● **Data for review**
==============================
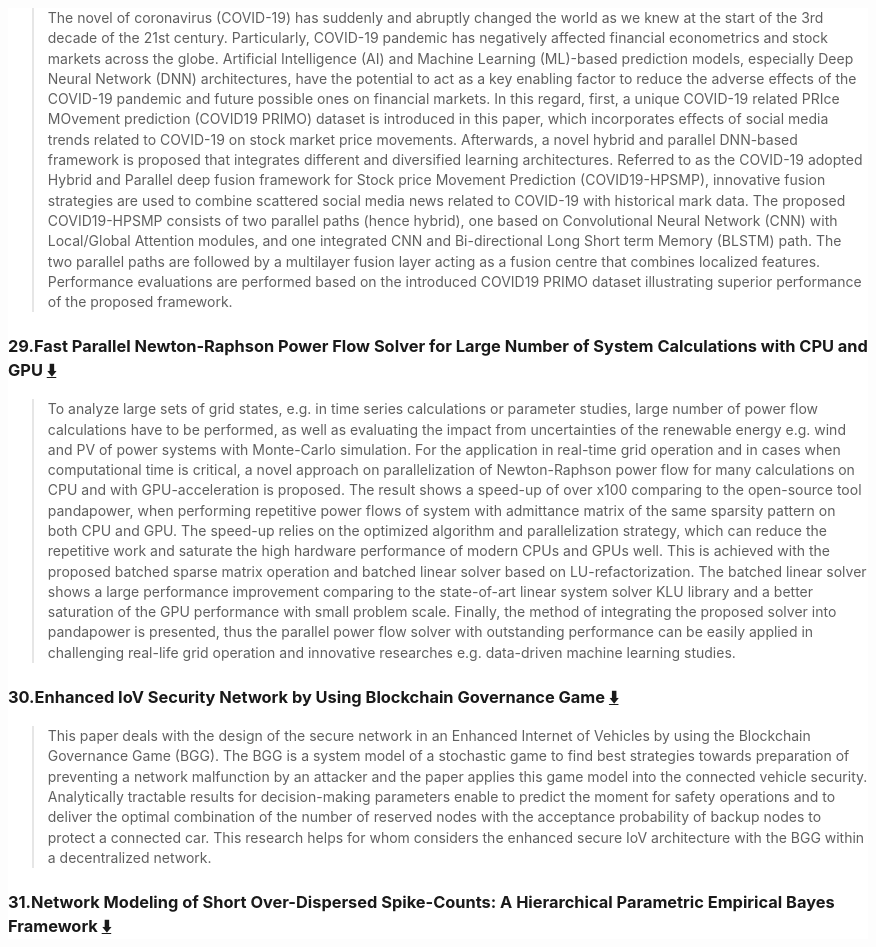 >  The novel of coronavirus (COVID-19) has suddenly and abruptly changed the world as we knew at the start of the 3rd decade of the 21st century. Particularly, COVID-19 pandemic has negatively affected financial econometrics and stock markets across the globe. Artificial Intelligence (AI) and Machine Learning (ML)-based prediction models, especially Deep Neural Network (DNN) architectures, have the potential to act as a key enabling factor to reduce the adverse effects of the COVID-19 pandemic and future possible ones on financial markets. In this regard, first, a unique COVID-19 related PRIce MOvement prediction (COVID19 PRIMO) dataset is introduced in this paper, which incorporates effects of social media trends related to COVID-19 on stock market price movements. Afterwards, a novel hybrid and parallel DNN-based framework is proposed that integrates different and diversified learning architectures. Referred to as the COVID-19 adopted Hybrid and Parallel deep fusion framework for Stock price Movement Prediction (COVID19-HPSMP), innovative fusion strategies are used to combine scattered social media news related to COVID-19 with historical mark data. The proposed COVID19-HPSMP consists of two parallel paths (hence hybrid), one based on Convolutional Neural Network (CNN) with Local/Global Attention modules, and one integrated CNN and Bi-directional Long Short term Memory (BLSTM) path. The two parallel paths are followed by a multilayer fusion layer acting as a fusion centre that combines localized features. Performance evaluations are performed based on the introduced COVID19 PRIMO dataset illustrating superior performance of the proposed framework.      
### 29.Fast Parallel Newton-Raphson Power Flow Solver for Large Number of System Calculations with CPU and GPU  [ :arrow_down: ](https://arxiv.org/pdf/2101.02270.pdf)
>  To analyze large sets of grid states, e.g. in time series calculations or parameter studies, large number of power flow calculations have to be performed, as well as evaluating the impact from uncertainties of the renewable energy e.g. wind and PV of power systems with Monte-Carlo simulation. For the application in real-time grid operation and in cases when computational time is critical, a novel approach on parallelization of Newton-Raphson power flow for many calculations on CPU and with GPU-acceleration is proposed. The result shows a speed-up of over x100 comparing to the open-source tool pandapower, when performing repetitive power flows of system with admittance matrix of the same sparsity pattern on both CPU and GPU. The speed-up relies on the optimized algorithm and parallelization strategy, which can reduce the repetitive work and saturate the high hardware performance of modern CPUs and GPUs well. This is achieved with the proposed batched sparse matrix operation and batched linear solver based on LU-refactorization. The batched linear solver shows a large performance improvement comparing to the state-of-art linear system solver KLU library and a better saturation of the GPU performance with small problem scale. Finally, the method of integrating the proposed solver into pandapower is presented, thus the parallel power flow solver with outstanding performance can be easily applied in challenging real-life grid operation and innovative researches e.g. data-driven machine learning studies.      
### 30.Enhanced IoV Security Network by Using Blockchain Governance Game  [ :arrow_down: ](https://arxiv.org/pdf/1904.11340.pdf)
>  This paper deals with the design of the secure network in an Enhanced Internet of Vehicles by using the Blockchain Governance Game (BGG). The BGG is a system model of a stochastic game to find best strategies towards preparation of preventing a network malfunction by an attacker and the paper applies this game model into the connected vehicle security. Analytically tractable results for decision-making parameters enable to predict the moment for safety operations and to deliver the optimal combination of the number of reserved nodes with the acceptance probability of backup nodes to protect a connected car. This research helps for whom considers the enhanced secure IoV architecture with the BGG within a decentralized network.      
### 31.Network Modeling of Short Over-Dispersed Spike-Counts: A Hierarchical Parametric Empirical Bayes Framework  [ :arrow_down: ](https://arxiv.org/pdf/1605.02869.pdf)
==============================
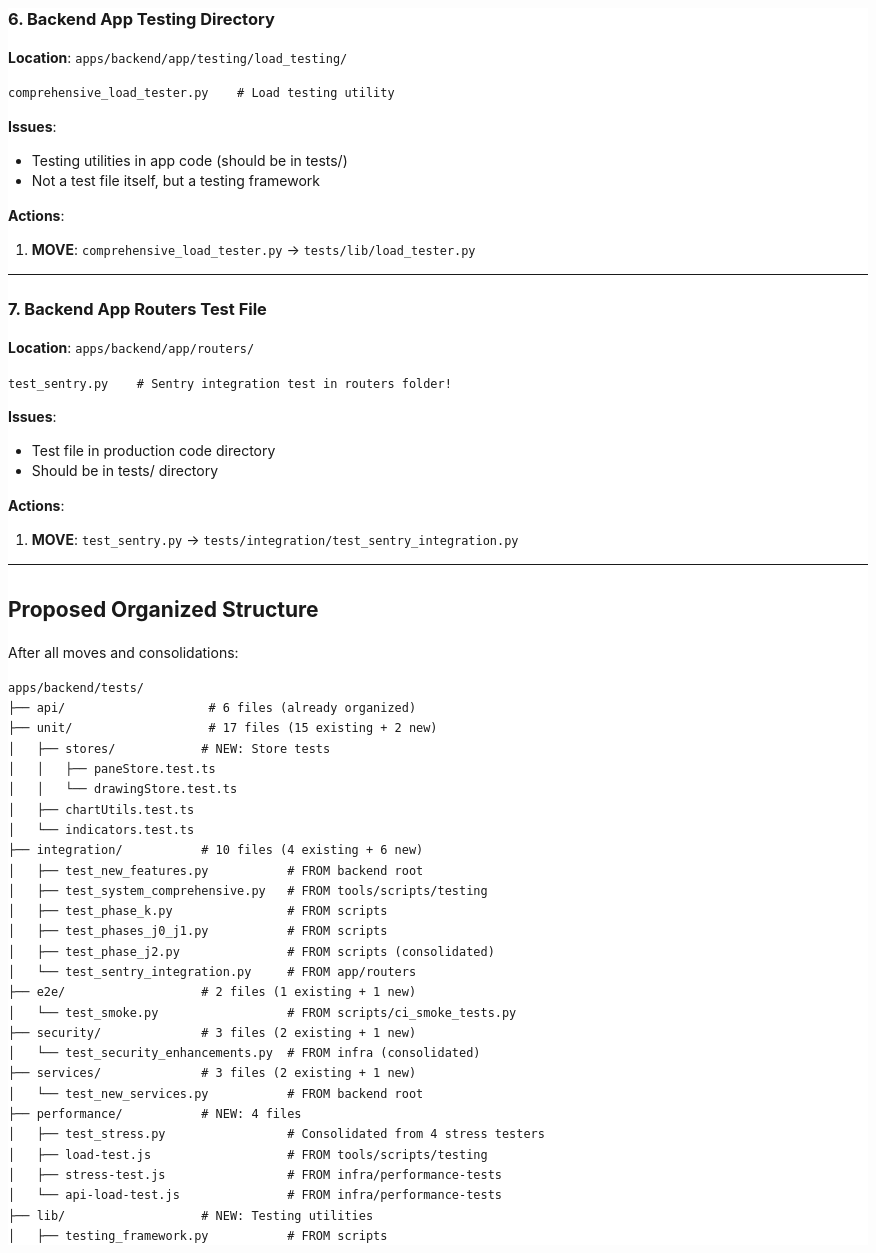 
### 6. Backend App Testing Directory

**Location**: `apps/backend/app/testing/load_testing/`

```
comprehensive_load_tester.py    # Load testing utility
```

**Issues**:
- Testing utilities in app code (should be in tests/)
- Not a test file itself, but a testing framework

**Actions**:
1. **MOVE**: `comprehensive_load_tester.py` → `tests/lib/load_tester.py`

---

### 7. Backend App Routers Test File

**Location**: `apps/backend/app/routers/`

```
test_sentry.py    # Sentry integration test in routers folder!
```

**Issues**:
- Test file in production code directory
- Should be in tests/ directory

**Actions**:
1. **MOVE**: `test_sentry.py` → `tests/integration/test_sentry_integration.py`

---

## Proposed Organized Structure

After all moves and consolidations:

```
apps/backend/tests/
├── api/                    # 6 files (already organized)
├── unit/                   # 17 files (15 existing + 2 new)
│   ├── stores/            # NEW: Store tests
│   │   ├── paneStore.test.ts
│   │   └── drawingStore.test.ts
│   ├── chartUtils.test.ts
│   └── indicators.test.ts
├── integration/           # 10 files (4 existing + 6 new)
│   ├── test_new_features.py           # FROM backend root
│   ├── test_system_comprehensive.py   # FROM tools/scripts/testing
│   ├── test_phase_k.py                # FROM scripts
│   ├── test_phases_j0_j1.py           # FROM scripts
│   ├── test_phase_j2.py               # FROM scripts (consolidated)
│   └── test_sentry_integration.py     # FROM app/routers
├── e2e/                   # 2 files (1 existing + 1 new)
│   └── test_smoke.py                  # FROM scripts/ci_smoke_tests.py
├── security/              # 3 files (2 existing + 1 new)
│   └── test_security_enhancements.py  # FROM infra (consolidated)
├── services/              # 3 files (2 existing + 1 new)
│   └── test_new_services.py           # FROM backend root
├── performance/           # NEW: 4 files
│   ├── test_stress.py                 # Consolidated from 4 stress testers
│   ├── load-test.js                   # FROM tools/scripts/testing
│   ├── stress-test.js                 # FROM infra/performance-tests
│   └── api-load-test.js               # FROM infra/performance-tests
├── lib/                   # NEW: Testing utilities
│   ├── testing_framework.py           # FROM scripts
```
==============================
● **What you have to do**
Note every line in the material with "root" and copy it.

● **Answer space**
│   ├── test_new_features.py           # FROM backend root
│   └── test_new_services.py           # FROM backend root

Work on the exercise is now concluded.